THE TASK →
Only lines holding "length" are wanted; copy each of them from the records below.
** Opening RECORDED DATA block **
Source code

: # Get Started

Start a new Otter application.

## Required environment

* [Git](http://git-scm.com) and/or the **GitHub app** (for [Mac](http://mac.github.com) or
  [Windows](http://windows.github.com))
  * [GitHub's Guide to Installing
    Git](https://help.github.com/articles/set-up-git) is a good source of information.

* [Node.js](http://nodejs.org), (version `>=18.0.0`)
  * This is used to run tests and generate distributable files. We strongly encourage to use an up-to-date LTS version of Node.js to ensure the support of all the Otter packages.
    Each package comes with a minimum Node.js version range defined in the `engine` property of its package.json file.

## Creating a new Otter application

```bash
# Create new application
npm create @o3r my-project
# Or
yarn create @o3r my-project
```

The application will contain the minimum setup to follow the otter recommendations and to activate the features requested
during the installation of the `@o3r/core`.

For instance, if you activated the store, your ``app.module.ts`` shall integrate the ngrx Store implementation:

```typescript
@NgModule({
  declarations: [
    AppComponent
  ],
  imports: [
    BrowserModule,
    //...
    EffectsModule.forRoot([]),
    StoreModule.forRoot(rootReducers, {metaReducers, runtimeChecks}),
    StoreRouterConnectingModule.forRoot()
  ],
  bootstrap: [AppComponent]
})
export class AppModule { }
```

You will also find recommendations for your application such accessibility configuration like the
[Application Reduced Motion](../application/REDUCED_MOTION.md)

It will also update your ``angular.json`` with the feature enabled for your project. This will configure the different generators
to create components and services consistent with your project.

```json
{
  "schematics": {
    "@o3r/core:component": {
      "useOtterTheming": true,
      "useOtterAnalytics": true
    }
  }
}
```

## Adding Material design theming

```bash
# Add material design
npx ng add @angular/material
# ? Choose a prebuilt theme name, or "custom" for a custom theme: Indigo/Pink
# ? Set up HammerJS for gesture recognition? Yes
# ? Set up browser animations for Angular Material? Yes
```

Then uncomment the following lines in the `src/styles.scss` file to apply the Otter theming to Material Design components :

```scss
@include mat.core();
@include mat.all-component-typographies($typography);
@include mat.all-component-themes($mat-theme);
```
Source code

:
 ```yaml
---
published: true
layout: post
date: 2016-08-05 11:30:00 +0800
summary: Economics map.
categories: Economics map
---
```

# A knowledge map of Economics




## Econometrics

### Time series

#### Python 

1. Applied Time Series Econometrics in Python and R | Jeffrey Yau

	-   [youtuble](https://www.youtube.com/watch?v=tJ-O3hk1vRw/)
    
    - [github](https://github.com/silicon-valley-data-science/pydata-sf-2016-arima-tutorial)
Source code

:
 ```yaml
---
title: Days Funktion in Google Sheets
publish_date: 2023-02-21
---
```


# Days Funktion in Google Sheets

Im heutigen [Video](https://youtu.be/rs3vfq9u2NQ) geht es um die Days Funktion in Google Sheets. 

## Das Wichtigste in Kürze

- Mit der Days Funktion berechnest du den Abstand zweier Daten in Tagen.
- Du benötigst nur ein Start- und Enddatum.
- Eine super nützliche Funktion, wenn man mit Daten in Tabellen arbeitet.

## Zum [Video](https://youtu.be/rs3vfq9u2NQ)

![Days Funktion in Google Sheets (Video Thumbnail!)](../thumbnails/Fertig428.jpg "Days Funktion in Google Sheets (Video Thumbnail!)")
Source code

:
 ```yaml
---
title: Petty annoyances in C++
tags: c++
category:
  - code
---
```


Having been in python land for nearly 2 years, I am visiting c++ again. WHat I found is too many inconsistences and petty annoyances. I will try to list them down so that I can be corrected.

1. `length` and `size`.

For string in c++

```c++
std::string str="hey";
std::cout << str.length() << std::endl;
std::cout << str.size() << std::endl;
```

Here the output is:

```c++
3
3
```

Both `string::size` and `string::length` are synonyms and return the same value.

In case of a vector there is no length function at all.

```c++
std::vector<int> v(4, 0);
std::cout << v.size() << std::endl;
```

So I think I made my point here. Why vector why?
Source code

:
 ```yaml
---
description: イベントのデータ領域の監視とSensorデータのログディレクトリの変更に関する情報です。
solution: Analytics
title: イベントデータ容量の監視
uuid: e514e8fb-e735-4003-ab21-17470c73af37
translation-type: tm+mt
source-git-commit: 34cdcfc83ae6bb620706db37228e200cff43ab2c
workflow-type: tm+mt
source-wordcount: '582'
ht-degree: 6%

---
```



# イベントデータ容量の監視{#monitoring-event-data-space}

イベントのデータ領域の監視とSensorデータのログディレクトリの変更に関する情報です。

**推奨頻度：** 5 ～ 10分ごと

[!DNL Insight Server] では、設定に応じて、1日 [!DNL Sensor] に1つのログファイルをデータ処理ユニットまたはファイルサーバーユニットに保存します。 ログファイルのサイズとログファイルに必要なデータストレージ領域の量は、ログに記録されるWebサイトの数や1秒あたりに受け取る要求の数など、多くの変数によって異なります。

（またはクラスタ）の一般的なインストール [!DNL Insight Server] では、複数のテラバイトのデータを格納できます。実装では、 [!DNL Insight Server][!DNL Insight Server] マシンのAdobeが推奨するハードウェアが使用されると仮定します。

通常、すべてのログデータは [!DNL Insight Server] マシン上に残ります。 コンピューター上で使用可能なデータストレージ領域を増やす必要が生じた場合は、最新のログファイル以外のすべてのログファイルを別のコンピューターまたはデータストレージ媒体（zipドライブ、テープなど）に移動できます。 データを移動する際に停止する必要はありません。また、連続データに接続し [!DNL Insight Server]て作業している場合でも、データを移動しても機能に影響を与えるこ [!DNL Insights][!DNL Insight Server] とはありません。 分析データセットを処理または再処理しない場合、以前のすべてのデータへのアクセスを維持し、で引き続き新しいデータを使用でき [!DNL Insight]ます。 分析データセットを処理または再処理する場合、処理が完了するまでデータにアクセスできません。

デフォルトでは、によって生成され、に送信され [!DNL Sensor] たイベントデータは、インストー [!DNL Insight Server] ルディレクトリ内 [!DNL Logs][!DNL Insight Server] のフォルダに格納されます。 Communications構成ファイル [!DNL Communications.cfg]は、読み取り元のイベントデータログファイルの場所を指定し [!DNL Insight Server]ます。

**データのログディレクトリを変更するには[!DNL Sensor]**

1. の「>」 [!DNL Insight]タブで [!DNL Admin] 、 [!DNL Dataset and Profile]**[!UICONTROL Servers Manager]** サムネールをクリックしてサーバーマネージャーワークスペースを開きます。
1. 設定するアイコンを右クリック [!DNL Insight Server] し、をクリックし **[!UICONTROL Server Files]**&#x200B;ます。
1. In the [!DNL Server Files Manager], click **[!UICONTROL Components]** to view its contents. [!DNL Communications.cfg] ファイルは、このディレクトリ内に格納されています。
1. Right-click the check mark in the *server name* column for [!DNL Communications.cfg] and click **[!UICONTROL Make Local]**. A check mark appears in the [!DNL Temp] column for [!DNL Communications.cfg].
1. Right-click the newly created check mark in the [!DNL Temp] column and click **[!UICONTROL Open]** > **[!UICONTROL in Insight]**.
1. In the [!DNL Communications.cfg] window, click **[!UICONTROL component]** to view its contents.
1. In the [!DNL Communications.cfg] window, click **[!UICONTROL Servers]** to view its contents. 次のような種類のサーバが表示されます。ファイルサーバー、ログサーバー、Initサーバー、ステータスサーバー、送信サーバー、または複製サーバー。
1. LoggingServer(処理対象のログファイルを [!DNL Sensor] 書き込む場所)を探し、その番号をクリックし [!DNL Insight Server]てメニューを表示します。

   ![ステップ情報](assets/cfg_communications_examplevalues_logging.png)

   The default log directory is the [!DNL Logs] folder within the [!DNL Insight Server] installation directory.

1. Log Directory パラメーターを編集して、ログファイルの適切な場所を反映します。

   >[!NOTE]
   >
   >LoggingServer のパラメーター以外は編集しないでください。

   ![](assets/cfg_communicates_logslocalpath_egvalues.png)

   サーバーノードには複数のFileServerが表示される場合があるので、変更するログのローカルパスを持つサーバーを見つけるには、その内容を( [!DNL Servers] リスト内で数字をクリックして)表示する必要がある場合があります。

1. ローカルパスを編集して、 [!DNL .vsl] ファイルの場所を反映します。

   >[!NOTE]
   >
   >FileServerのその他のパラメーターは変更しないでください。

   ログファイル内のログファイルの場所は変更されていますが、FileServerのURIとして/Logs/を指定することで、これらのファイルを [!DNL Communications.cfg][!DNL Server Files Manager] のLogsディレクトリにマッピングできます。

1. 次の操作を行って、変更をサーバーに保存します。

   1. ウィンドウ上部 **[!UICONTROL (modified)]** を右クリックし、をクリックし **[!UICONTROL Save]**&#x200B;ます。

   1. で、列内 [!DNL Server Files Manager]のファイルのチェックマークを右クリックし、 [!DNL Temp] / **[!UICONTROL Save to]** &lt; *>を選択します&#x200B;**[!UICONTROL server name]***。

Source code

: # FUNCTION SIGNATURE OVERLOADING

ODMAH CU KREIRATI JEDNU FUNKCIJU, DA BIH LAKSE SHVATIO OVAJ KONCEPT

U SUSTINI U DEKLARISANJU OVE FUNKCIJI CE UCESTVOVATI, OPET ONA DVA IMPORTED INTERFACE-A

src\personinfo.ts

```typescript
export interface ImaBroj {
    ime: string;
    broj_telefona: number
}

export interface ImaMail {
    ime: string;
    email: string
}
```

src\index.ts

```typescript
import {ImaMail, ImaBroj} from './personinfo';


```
** Closing RECORDED DATA block **
SOLUTION TO THIS EXERCISE →
1. `length` and `size`.
std::cout << str.length() << std::endl;
Both `string::size` and `string::length` are synonyms and return the same value.
In case of a vector there is no length function at all.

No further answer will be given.